Short Weekend Diversion

I have a client's very monstrous Neimeyer Mariner's Star quilt on my frame on it's way to being finished.  Maybe by mid-week, that is...sigh!  It is 108" of enormous, and it does not lack from a gross amount of ruler work.  "Good things come to those that are patient", I keep telling myself, as I quilt on.  This is the last quilt before I will put my Swamp Carpenter's star back on for it's final finishes.  There's not much time to spare, as the photos and entry are due in 15 days for MQX.  I want to be able to get it blocked first so I know if it bleeds to heck and back.  This quilt was made back in my carefree piecing days, when I rarely prewashed.  One of it's predecessors bled horribly.

It is a snowy day here in Maine today, perfect for quilting.  My order of thread from Superior Threads arrived in record time.  It has several I hope to use on this quilt, including one I am using for a little detail work.  

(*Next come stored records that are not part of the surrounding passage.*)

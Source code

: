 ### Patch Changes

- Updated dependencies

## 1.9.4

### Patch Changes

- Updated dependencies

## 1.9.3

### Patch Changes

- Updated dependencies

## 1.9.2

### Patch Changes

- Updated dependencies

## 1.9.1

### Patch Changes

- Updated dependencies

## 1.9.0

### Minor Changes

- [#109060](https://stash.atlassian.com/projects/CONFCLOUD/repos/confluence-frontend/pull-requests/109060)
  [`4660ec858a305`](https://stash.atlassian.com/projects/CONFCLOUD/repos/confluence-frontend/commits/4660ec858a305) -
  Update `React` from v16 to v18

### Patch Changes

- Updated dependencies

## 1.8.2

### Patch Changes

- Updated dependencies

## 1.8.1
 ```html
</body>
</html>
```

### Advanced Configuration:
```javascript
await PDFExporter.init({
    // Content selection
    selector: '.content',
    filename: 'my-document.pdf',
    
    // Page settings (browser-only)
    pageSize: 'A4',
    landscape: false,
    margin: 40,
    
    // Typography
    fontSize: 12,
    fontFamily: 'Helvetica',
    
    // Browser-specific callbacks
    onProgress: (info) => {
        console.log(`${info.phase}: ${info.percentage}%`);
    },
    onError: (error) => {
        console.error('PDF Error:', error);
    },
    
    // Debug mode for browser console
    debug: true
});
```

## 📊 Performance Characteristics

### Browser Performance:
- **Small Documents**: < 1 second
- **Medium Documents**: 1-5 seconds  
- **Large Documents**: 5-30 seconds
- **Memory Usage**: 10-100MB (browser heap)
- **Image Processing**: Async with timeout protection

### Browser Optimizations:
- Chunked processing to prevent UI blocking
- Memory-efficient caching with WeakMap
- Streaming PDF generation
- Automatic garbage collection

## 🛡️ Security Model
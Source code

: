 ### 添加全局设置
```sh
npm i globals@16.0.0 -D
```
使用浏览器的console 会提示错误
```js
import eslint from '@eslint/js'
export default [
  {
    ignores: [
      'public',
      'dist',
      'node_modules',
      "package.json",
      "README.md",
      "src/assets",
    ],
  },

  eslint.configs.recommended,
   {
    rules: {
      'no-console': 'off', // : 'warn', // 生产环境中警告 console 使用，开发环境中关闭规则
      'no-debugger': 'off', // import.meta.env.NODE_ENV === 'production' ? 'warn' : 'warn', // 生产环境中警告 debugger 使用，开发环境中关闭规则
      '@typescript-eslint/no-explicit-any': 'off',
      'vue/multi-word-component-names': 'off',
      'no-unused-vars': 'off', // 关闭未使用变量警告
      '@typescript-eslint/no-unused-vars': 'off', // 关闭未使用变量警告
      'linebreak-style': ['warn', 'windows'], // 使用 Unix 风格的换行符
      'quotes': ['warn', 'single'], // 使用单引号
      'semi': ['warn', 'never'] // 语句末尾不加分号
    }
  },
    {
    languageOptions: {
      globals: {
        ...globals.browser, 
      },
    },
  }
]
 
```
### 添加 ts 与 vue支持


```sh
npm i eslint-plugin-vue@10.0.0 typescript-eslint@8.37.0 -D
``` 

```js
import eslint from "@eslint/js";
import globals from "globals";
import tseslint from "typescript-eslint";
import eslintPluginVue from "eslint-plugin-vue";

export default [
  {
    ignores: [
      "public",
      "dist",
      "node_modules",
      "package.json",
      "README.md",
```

Normally I quilt the backgrounds with Kimono silk, which is a 100 weight - that's super fine.  But on a couple of quilts last year I tried out their Tire silk - it is a 30 weight.  It shows great as a trimming-out/detailing thread.  For kicks, I got a couple spools of the black to outline these.  Though it could be stitched on the longarm, I figured I'd do it on the DSM.  Adding this thread in the past has been to cover-up when a stitched line was not quilt as I liked, or to enhance a part of the quilting.  Here it is just for finishing.
 There's one of the hexie plates...
 ...and here is a detail.  Yup...I have machine appliqued these.  This is a total first for me, despite taking classes on machine applique from Sue Nickel and Harriet Hargrave.  I have just never liked the end result as much as hand applique.  BUT...I wanted to finish this quilt in this decade, so I ventured out.  It has a YLI nylon on the top and silk bobbin.  It really is mostly invisible, and I am pretty sure once it is quilted it will be very much invisible.  I also tried out the water soluble stabilizer that Sharon Shamber sells.  It came really well recommended by fellow applique quilters.  I hope it does truly soften.  My sample isn't too bad, but one of the beauties of Radiance is that the quilts are supple, and soft.
 Above is the same plate with a single line of detail stitching with the 30wt silk.  It gives it just the amount of finishing it needs.
And I think it might mask the nylon thread just a little bit.  This is no fast task -- I probably have another 4 hours of this left!

Here's a peek at a few more of these crazy-bold hexagon blocks...




It's time to get my teaching stuff in gear, as I have 2 new classes debuting in under 3 months!

2 comments:

Tomomi McElwee said...

That applique is brilliant! You are genius!!

DeborahB said...

The green is machine appliqued?! That's extraordinary. What stitch (and what machine) did you use?